Precipitation Deficit Flash Droughts over the United States

Abstract
Flash drought refers to relatively short periods of warm surface temperature and anomalously low and rapid decreasing soil moisture (SM). Based on the physical mechanisms associated with flash droughts, these events are classified into two categories: heat wave and precipitation P deficit flash droughts. In previous work, the authors have defined heat wave flash droughts as resulting from the confluence of severe warm air temperature Tair, which increases evapotranspiration (ET), and anomalously low and decreasing SM. Here, a second type of flash drought caused by precipitation deficits is explored. The authors term these events P-deficit flash droughts, which they associate with lack of P. Precipitation deficits cause ET to decrease and temperature to increase.
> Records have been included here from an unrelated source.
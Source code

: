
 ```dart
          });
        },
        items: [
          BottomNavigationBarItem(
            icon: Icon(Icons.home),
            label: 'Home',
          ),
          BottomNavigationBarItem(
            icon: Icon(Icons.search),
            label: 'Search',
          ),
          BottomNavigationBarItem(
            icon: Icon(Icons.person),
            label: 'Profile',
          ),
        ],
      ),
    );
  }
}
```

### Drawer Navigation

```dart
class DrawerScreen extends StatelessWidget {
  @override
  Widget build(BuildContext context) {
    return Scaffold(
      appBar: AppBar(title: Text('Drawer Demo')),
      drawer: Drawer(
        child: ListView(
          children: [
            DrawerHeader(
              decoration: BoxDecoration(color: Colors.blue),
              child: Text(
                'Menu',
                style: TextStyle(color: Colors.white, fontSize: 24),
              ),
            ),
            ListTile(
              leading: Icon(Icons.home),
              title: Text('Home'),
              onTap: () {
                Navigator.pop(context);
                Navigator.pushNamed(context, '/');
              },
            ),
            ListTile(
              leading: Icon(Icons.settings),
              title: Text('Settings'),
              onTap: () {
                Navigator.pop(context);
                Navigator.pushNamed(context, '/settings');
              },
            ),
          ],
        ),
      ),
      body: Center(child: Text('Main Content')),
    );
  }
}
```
The P-deficit flash droughts are analyzed based on observations of P, Tair, and SM and ET reconstructed using land surface models for the period 1916–2013. The authors find that P-deficit flash droughts are more common than heat wave flash droughts. They are about twice as likely to occur as heat wave flash droughts over the conterminous United States. They are most prevalent over the southern United States with maxima over the southern Great Plains and the Southwest, in contrast to heat wave flash droughts that are mostly likely to occur over the Midwest and the Pacific Northwest, where the vegetation cover is dense.